Directions:
Give every entry again, unchanged, and leave its images out.

Records supplied:
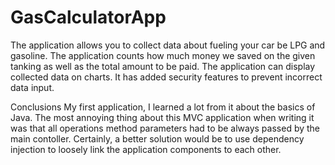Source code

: # GasCalculatorApp
The application allows you to collect data about fueling your car be LPG and gasoline. The application counts how much money we saved on the given tanking as well as 
the total amount to be paid. The application can display collected data on charts. It has added security features to prevent incorrect data input.


Conclusions
My first application, I learned a lot from it about the basics of Java. The most annoying thing about this MVC application when writing it was that all operations method parameters had to be always passed by the main contoller. Certainly, a better solution would be to use dependency injection to loosely link the application components to each other.
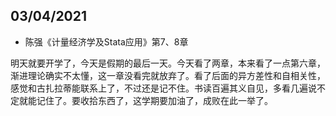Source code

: ## 03/04/2021

* 陈强《计量经济学及Stata应用》第7、8章

明天就要开学了，今天是假期的最后一天。今天看了两章，本来看了一点第六章，渐进理论确实不太懂，这一章没看完就放弃了。看了后面的异方差性和自相关性，感觉和古扎拉蒂能联系上了，不过还是记不住。书读百遍其义自见，多看几遍说不定就能记住了。要收拾东西了，这学期要加油了，成败在此一举了。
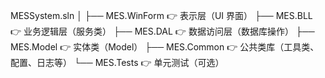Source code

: ﻿MESSystem.sln
│
├── MES.WinForm              👉 表示层（UI 界面）
├── MES.BLL                  👉 业务逻辑层（服务类）
├── MES.DAL                  👉 数据访问层（数据库操作）
├── MES.Model                👉 实体类（Model）
├── MES.Common               👉 公共类库（工具类、配置、日志等）
└── MES.Tests                👉 单元测试（可选）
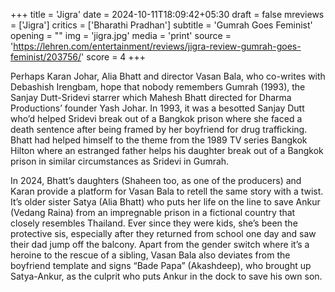 +++
title = 'Jigra'
date = 2024-10-11T18:09:42+05:30
draft = false
mreviews = ['Jigra']
critics = ['Bharathi Pradhan']
subtitle = 'Gumrah Goes Feminist'
opening = ""
img = 'jigra.jpg'
media = 'print'
source = 'https://lehren.com/entertainment/reviews/jigra-review-gumrah-goes-feminist/203756/'
score = 4
+++

Perhaps Karan Johar, Alia Bhatt and director Vasan Bala, who co-writes with Debashish Irengbam, hope that nobody remembers Gumrah (1993), the Sanjay Dutt-Sridevi starrer which Mahesh Bhatt directed for Dharma Productions’ founder Yash Johar. In 1993, it was a besotted Sanjay Dutt who’d helped Sridevi break out of a Bangkok prison where she faced a death sentence after being framed by her boyfriend for drug trafficking. Bhatt had helped himself to the theme from the 1989 TV series Bangkok Hilton where an estranged father helps his daughter break out of a Bangkok prison in similar circumstances as Sridevi in Gumrah.

In 2024, Bhatt’s daughters (Shaheen too, as one of the producers) and Karan provide a platform for Vasan Bala to retell the same story with a twist. It’s older sister Satya (Alia Bhatt) who puts her life on the line to save Ankur (Vedang Raina) from an impregnable prison in a fictional country that closely resembles Thailand. Ever since they were kids, she’s been the protective sis, especially after they returned from school one day and saw their dad jump off the balcony. Apart from the gender switch where it’s a heroine to the rescue of a sibling, Vasan Bala also deviates from the boyfriend template and signs “Bade Papa” (Akashdeep), who brought up Satya-Ankur, as the culprit who puts Ankur in the dock to save his own son.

Result:
Source code

: # GasCalculatorApp
The application allows you to collect data about fueling your car be LPG and gasoline. The application counts how much money we saved on the given tanking as well as 
the total amount to be paid. The application can display collected data on charts. It has added security features to prevent incorrect data input.


Conclusions
My first application, I learned a lot from it about the basics of Java. The most annoying thing about this MVC application when writing it was that all operations method parameters had to be always passed by the main contoller. Certainly, a better solution would be to use dependency injection to loosely link the application components to each other.
Source code

: ## 03/04/2021

* 陈强《计量经济学及Stata应用》第7、8章

明天就要开学了，今天是假期的最后一天。今天看了两章，本来看了一点第六章，渐进理论确实不太懂，这一章没看完就放弃了。看了后面的异方差性和自相关性，感觉和古扎拉蒂能联系上了，不过还是记不住。书读百遍其义自见，多看几遍说不定就能记住了。要收拾东西了，这学期要加油了，成败在此一举了。
Source code

: ﻿MESSystem.sln
│
├── MES.WinForm              👉 表示层（UI 界面）
├── MES.BLL                  👉 业务逻辑层（服务类）
├── MES.DAL                  👉 数据访问层（数据库操作）
├── MES.Model                👉 实体类（Model）
├── MES.Common               👉 公共类库（工具类、配置、日志等）
└── MES.Tests                👉 单元测试（可选）
 +++
title = 'Jigra'
date = 2024-10-11T18:09:42+05:30
draft = false
mreviews = ['Jigra']
critics = ['Bharathi Pradhan']
subtitle = 'Gumrah Goes Feminist'
opening = ""
img = 'jigra.jpg'
media = 'print'
source = 'https://lehren.com/entertainment/reviews/jigra-review-gumrah-goes-feminist/203756/'
score = 4
+++

Perhaps Karan Johar, Alia Bhatt and director Vasan Bala, who co-writes with Debashish Irengbam, hope that nobody remembers Gumrah (1993), the Sanjay Dutt-Sridevi starrer which Mahesh Bhatt directed for Dharma Productions’ founder Yash Johar. In 1993, it was a besotted Sanjay Dutt who’d helped Sridevi break out of a Bangkok prison where she faced a death sentence after being framed by her boyfriend for drug trafficking. Bhatt had helped himself to the theme from the 1989 TV series Bangkok Hilton where an estranged father helps his daughter break out of a Bangkok prison in similar circumstances as Sridevi in Gumrah.

In 2024, Bhatt’s daughters (Shaheen too, as one of the producers) and Karan provide a platform for Vasan Bala to retell the same story with a twist. It’s older sister Satya (Alia Bhatt) who puts her life on the line to save Ankur (Vedang Raina) from an impregnable prison in a fictional country that closely resembles Thailand. Ever since they were kids, she’s been the protective sis, especially after they returned from school one day and saw their dad jump off the balcony. Apart from the gender switch where it’s a heroine to the rescue of a sibling, Vasan Bala also deviates from the boyfriend template and signs “Bade Papa” (Akashdeep), who brought up Satya-Ankur, as the culprit who puts Ankur in the dock to save his own son.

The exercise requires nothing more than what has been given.